I am trying to make a program in which the user is prompted to input a number(max length of 4 digits), and then the program shall produce the number of outcomes of a two dice roll meaning that 1 roll includes two die. The outcomes could be 2-12 and I also have to show how many times the number occurs and the percent the numbers occurs. It should be a bell curve meaning that if a user types 1000 rolls, 7 should have the most out comes and then 6 and 8 and so on. I got part of the program going using my proctors help but the help made me more confused could any body help me?

using System;
using System.Collections.Generic;
using System.ComponentModel;
using System.Data;
using System.Drawing;
using System.Linq;
using System.Text;
using System.Windows.Forms;

namespace DiceRoll_Final
{
    public partial class Form1 : Form
    {
        public Form1()
        {
            InitializeComponent();
        }

        private void rollDice_Click(object sender, EventArgs e)
        {
            AcceptButton = rollDice;
            if (numRolls.Text.Trim() == "")
            {
                MessageBox.Show("Must enter number of dice rolls");
            }
            else if (numRolls.Text.Trim() == "0")
            {
                MessageBox.Show("Must enter a number greatre than 0");
            }
            int iRolls = int.Parse(numRolls.Text);
            // this convert the number of rolls the person wants and assigns it to iRolls
            Random randGen = new Random(iRolls);
            int iDiceTotal = randGen.Next(1, 6) + randGen.Next(1, 6);
            // this will add the two random values to be the equivalent of two dice
            int[] numOccurrence = new int[11] {2, 3, 4, 5, 6, 7, 8, 9, 10, 11, 12};
            // this is an array that has the number of dice there are in
            numOccurrence[iDiceTotal]++;
            StringBuilder strMsg;
            strMsg = new StringBuilder("# of times\n");
            for (int i = 2; i <= 12; i++)
            {
                strMsg.Append(numOccurrence[i].ToString() + "\n");
            }
        }
    }
}

Please use code tags.

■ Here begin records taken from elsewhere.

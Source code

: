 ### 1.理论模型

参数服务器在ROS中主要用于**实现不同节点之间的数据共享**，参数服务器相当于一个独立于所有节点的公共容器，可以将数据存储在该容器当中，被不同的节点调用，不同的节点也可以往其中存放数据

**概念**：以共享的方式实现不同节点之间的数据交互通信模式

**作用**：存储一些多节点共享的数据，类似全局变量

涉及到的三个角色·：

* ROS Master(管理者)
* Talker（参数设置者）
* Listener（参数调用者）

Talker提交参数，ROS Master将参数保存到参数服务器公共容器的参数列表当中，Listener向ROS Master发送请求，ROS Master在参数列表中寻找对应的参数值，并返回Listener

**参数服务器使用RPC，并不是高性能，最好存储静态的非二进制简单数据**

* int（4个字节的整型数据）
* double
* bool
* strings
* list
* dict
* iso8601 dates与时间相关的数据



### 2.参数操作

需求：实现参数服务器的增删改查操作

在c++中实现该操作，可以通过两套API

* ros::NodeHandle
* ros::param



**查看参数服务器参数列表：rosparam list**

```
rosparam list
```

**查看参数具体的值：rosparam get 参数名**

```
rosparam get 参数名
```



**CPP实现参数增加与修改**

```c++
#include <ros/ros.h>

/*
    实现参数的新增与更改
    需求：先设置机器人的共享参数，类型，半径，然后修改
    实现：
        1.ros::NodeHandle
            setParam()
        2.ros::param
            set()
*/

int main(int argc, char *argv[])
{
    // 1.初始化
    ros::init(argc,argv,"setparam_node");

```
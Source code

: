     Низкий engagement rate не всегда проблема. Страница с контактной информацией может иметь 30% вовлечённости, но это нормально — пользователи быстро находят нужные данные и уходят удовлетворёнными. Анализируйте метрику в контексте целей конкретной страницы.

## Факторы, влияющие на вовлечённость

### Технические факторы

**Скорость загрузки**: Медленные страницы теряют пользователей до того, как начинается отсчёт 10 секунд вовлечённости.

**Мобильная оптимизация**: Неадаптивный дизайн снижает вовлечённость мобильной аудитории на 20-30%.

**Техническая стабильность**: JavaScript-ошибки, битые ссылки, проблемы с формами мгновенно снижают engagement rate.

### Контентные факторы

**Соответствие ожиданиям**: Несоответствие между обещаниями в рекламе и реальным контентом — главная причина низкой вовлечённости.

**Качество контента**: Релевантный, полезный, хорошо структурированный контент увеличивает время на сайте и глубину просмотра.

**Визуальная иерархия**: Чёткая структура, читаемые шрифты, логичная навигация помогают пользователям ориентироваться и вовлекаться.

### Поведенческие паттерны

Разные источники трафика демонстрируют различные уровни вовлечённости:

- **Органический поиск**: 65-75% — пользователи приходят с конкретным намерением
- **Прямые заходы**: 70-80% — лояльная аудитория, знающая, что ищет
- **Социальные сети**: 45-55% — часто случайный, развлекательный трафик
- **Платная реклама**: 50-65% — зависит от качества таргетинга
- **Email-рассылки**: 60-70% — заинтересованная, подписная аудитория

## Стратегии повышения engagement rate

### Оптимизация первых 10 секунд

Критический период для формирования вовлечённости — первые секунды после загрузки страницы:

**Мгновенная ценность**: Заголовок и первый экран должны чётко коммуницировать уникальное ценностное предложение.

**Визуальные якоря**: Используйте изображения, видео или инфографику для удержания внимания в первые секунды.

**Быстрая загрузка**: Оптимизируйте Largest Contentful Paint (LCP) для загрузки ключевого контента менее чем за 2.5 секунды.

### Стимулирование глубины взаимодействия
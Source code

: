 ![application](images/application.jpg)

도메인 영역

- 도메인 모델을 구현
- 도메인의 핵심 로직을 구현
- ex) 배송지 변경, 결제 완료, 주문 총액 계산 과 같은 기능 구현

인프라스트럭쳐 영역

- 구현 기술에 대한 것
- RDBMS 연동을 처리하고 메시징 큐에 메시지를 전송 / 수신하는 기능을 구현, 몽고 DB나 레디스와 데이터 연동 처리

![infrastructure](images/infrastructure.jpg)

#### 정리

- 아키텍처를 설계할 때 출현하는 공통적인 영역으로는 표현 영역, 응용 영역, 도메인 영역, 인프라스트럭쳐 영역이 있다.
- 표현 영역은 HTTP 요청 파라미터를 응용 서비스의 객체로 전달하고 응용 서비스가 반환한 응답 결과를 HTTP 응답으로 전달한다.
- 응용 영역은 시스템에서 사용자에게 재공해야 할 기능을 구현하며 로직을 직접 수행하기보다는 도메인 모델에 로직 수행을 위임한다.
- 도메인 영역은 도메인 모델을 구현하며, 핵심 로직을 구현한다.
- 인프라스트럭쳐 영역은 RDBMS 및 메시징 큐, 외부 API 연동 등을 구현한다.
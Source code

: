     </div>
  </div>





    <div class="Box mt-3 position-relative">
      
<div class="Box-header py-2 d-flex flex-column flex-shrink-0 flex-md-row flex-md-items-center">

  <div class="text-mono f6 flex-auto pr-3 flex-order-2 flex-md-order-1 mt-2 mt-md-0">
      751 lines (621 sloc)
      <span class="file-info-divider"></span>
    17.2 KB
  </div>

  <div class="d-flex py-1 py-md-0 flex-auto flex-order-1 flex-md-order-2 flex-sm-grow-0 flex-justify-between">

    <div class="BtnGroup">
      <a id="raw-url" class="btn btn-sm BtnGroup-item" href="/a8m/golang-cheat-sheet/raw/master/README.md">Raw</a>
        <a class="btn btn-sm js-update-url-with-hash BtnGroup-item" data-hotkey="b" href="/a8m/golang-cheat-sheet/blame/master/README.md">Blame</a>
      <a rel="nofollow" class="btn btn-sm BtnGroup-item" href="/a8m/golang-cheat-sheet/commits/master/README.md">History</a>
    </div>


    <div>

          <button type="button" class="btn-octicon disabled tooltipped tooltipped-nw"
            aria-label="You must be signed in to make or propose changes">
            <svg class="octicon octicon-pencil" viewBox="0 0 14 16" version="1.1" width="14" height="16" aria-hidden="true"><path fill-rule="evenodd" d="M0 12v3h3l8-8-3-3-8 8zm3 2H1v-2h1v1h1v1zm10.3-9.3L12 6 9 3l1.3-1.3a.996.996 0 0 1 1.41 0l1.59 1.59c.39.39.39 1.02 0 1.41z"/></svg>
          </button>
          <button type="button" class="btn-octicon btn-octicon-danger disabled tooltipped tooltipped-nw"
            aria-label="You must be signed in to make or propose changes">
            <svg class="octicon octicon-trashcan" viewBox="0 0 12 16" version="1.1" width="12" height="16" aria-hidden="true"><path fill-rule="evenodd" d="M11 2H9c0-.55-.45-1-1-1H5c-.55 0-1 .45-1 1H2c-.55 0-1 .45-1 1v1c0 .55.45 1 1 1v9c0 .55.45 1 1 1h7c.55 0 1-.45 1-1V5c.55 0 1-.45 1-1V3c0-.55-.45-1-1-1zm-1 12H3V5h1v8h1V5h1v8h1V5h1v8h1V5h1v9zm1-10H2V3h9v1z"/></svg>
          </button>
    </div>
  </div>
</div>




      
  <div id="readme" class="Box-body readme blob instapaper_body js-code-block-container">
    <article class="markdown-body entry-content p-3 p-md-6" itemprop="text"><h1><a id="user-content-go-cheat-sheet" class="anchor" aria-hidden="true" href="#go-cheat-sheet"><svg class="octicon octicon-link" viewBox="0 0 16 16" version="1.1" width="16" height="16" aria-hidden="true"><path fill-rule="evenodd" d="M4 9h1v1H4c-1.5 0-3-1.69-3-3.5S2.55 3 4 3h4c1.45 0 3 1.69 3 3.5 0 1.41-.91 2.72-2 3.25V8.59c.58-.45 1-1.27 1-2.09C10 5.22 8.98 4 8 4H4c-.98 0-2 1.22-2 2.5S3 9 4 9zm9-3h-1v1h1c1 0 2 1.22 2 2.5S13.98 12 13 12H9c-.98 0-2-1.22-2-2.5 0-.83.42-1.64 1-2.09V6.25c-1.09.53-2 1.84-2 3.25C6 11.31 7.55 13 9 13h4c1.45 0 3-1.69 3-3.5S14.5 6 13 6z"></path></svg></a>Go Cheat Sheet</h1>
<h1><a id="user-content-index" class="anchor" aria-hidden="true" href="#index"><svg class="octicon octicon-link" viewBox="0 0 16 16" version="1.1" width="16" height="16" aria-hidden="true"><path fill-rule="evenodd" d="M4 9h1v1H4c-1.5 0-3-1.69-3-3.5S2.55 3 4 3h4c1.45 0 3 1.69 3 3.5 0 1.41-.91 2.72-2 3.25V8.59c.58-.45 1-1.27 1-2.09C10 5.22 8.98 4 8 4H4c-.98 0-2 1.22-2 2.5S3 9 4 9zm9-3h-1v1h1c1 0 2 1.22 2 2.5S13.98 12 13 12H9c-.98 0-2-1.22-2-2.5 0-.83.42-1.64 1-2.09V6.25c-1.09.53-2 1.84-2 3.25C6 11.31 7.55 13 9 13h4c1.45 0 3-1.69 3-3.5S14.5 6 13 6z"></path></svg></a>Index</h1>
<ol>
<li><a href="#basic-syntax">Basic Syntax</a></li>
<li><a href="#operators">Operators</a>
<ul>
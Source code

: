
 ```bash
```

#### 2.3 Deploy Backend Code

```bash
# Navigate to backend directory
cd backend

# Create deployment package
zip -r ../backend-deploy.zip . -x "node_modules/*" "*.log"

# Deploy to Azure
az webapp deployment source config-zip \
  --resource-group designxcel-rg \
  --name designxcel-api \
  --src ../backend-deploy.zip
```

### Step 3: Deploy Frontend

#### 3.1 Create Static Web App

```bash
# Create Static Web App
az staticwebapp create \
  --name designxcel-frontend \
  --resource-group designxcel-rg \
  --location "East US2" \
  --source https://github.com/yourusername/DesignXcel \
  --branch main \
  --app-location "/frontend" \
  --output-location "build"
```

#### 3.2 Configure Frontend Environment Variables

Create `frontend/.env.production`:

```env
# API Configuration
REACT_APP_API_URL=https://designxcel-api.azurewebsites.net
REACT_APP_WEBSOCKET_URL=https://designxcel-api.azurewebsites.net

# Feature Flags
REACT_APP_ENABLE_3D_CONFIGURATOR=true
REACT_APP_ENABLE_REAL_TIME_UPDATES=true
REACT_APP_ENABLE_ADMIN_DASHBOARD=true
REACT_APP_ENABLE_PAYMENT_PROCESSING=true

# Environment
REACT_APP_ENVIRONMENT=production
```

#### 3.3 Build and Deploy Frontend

To do this, put [ c o d e ] [ / c o d e ] around your code. It makes it easier for us to read.

Seems like you need to put that randomizing code into a loop...

int[] numOccurrence = new int[12];

for (int i = 0; i < iRollcount; ++i)
    ++numOccurence[randGen.Next(1, 6) + randGen.Next(1, 6)];

double[] percentOccurence = new double[12];
for (int i = 0; i < 12; ++i)
    percentOccurence[i] = ((double)numOccurence[i] / (double)iRollCount) * 100d

It makes a little bit more sense to put your occurence count in a dictionary:

Dictionary<int, int> numOccurence = new Dictionary<int, int>();
Dictionary<int, double> percentOccurence = new Dictionary<int, double>();

for (int i = 0; i < iRollcount; ++i)
     ++numOccurence[randGen.Next(1, 6) + randGen.Next(1, 6)];
foreach (int iNum in numOccurence.Keys)
    percentOccurence[iNum] = ((double)numOccurence[iNum] / (double)iRollCount) * 100d

This way you arent wasting the 0 or 1 index for a value that will never happen. Basically a dictionary maps a key object to a value object, the object types defined in the declaration.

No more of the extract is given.